* Your objective *
Please transcribe the listing in its entirety, character for character.

* Input data *
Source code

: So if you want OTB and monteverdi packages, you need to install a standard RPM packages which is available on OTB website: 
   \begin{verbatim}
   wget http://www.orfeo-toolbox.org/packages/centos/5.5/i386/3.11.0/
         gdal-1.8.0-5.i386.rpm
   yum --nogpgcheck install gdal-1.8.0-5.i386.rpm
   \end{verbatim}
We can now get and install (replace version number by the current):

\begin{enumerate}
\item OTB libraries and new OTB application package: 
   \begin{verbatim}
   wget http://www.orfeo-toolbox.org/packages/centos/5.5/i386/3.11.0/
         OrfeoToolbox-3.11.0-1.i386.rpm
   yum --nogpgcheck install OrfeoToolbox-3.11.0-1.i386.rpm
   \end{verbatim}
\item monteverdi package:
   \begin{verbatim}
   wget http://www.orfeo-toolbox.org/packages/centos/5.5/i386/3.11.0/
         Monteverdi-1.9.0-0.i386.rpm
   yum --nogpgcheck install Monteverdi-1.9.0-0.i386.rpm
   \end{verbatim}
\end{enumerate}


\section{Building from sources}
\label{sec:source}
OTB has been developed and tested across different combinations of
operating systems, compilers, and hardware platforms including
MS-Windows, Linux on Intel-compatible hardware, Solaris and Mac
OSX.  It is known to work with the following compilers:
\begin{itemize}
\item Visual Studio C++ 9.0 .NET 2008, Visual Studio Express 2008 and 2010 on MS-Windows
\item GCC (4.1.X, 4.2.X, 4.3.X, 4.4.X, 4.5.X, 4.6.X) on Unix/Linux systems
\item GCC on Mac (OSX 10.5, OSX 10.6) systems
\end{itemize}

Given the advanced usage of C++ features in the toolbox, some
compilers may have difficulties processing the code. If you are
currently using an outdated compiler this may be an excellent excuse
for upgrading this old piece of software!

* Task answer *
Source code

: So if you want OTB and monteverdi packages, you need to install a standard RPM packages which is available on OTB website: 
   \begin{verbatim}
   wget http://www.orfeo-toolbox.org/packages/centos/5.5/i386/3.11.0/
         gdal-1.8.0-5.i386.rpm
   yum --nogpgcheck install gdal-1.8.0-5.i386.rpm
   \end{verbatim}
We can now get and install (replace version number by the current):

\begin{enumerate}
\item OTB libraries and new OTB application package: 
   \begin{verbatim}
   wget http://www.orfeo-toolbox.org/packages/centos/5.5/i386/3.11.0/
         OrfeoToolbox-3.11.0-1.i386.rpm
   yum --nogpgcheck install OrfeoToolbox-3.11.0-1.i386.rpm
   \end{verbatim}
\item monteverdi package:
   \begin{verbatim}
   wget http://www.orfeo-toolbox.org/packages/centos/5.5/i386/3.11.0/
         Monteverdi-1.9.0-0.i386.rpm
   yum --nogpgcheck install Monteverdi-1.9.0-0.i386.rpm
   \end{verbatim}
\end{enumerate}


\section{Building from sources}
\label{sec:source}
OTB has been developed and tested across different combinations of
operating systems, compilers, and hardware platforms including
MS-Windows, Linux on Intel-compatible hardware, Solaris and Mac
OSX.  It is known to work with the following compilers:
\begin{itemize}
\item Visual Studio C++ 9.0 .NET 2008, Visual Studio Express 2008 and 2010 on MS-Windows
\item GCC (4.1.X, 4.2.X, 4.3.X, 4.4.X, 4.5.X, 4.6.X) on Unix/Linux systems
\item GCC on Mac (OSX 10.5, OSX 10.6) systems
\end{itemize}

Given the advanced usage of C++ features in the toolbox, some
compilers may have difficulties processing the code. If you are
currently using an outdated compiler this may be an excellent excuse
for upgrading this old piece of software!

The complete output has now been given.